Abstract

Background: Frontotemporal dementia (FTD) is a clinical syndrome with heterogeneous molecular basis. Although the neuropathology associated with most FTD is characterized by abnormal cellular aggregates of either TDP-43 or tau protein, there remains a significant subgroup (w15%) characterized by ubiquitin-immunoreactive (ub-ir) inclusions that are negative for both tau and TDP-43. Missense mutations in the gene encoding the fused in sarcoma (FUS) protein (also known as translated in liposarcoma, TLS), on chromosome 16, have recently been identified as a cause of familial amyotrophic lateral sclerosis (ALS). The associated pathology is described as including neuronal inclusion bodies that are immunoreactive for FUS (FUS-ir) but negative for TDP-43. Objective: Because of the recognized clinical, genetic and pathological overlap between ALS and FTD, we investigated the possible role of FUS in FTD. Methods: Immunohistochemistry, double label immunofluorescence, immunoblotting, and molecular genetic analysis. Results: In all cases, FUS immunohistochemistry (IHC) demonstrated normal physiological staining of neuronal nuclei and cytoplasm and some glial nuclei. No FUS-ir pathology was identified in cases of FTD with TDP-43 or tau pathology, or TDP-43-positive ALS. However, in a significant proportion of cases with tau/TDP-43-negative FTD, FUS IHC labeled neuronal cytoplasmic and intranuclear inclusions of similar morphology, number and anatomical distribution as were demonstrated with ubiquitin IHC. The co-localization of FUS and ubiquitin in neuronal inclusions was confirmed with double label immunofluorescence.

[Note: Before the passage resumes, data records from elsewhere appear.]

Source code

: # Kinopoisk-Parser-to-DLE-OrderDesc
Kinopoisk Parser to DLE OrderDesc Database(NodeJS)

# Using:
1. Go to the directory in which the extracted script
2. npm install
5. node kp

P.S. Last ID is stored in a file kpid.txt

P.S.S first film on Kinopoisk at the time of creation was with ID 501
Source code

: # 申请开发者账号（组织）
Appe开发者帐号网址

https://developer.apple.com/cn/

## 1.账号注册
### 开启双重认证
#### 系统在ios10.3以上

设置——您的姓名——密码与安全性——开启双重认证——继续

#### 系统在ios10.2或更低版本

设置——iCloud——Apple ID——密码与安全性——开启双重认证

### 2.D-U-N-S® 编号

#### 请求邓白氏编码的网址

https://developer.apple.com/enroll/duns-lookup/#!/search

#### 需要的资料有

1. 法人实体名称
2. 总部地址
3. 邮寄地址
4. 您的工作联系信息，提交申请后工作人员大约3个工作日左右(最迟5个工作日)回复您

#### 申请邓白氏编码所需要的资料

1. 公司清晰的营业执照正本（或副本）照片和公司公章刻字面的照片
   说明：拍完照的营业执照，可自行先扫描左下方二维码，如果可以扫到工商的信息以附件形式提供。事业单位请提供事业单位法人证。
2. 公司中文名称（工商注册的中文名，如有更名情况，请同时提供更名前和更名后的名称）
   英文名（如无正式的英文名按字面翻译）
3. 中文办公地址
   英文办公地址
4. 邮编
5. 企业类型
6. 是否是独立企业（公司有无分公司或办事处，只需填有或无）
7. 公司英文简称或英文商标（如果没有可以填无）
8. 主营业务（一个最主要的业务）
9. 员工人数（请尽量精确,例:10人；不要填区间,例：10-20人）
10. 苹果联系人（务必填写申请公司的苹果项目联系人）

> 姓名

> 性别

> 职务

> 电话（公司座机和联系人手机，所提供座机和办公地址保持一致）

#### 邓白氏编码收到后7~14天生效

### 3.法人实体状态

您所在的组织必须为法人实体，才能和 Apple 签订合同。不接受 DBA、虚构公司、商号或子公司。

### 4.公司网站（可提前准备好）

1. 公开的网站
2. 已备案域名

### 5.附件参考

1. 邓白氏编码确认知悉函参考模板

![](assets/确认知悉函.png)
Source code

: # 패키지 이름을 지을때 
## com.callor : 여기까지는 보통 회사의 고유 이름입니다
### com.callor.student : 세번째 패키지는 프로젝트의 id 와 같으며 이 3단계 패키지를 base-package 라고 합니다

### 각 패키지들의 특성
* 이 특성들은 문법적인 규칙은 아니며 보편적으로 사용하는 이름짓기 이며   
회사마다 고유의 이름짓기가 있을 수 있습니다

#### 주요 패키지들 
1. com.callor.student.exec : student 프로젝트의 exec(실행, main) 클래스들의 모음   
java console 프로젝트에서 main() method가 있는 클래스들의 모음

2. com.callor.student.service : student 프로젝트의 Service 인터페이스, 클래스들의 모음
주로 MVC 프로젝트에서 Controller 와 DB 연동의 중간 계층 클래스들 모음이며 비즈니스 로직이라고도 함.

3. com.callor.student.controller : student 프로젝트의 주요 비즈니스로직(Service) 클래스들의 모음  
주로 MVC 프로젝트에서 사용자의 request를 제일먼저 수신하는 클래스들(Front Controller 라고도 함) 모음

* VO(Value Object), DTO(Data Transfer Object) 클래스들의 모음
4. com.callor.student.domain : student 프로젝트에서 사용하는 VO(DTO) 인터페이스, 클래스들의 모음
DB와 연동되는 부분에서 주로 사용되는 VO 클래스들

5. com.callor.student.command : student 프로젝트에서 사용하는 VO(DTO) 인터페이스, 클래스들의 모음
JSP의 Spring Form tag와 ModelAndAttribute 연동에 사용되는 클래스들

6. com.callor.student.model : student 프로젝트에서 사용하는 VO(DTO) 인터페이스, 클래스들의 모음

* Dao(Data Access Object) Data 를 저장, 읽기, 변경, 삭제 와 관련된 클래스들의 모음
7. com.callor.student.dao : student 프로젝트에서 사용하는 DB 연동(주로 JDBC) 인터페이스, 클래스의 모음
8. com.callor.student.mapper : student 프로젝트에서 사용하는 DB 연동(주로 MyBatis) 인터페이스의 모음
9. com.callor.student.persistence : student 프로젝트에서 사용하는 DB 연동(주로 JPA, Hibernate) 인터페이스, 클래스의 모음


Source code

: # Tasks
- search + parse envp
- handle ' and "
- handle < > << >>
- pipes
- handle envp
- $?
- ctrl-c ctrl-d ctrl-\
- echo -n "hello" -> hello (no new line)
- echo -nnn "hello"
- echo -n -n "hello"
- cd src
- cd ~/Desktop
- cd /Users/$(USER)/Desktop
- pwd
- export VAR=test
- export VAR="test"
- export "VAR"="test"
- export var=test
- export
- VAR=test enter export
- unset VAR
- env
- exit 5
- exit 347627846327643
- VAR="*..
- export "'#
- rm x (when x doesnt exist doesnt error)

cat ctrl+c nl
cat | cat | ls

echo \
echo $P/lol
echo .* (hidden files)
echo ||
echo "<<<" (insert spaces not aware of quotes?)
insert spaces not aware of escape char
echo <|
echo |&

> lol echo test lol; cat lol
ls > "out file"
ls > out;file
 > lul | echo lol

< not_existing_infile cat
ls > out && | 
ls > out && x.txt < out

Neurons that contained inclusions retained at least some normal physiological FUS staining. FUS IHC also demonstrated previously unrecognized inclusions in glial cells. The pathological changes were demonstrated with multiple antibodies that recognize different epitopes across the entire FUS protein. Immunoblot analysis confirmed increased amounts of insoluble FUS in post-mortem brain tissue from these cases. All cases of FTD with FUS pathology were sporadic and molecular genetic analysis did not identify any mutations in the FUS gene or abnormal levels of FUS mRNA expression. Conclusion: These findings suggest that FUS is the pathological protein in a significant subgroup of sporadic FTD and reinforce the concept that FTD and ALS are closely related conditions.